**WORK REQUIRED:** Where a line in the entries below contains the word "begin", count it. Return the total alone.

**ENTRIES SHOWN:**

****

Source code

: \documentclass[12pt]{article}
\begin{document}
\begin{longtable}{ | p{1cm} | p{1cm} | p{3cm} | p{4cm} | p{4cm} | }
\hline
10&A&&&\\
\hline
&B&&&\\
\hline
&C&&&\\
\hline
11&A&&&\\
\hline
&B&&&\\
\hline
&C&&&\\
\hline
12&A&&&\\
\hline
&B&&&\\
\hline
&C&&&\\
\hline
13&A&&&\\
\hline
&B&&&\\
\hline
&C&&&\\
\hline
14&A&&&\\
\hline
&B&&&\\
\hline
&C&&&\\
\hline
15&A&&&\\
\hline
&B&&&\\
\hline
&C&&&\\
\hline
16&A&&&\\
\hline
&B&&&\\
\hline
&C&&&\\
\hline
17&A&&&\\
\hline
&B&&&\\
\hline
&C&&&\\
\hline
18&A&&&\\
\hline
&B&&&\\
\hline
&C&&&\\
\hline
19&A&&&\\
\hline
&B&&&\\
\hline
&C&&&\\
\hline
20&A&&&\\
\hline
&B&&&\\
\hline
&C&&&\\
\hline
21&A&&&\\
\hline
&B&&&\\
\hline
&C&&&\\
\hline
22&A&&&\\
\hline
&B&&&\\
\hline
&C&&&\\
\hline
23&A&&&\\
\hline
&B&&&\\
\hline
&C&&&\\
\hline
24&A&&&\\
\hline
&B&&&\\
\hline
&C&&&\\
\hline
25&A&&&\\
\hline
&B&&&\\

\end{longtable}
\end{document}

****

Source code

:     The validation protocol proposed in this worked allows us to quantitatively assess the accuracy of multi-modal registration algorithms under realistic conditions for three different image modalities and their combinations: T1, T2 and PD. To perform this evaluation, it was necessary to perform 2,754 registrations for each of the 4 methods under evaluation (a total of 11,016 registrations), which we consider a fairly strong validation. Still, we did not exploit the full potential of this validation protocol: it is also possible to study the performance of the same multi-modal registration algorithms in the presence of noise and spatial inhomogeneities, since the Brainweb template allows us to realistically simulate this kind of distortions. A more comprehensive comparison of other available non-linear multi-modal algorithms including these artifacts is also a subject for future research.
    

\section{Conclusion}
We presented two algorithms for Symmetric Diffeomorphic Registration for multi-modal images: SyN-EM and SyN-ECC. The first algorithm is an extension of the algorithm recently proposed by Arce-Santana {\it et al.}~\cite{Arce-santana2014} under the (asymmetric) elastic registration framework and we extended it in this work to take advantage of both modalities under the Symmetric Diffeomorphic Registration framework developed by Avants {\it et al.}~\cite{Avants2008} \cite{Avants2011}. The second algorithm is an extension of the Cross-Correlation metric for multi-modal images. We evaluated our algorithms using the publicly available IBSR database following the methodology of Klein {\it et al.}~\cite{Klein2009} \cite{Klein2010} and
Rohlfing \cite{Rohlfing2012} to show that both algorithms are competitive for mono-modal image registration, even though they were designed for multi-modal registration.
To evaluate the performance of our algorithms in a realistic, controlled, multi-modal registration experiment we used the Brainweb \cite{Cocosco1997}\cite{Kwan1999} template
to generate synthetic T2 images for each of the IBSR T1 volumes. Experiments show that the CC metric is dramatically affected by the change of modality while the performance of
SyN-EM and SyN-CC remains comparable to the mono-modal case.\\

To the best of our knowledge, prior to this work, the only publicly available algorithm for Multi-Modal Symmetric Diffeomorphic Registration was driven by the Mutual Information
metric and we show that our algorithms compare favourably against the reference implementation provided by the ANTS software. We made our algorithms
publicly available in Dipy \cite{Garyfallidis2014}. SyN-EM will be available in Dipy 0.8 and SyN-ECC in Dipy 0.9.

****

**WRITTEN RESPONSE:** 2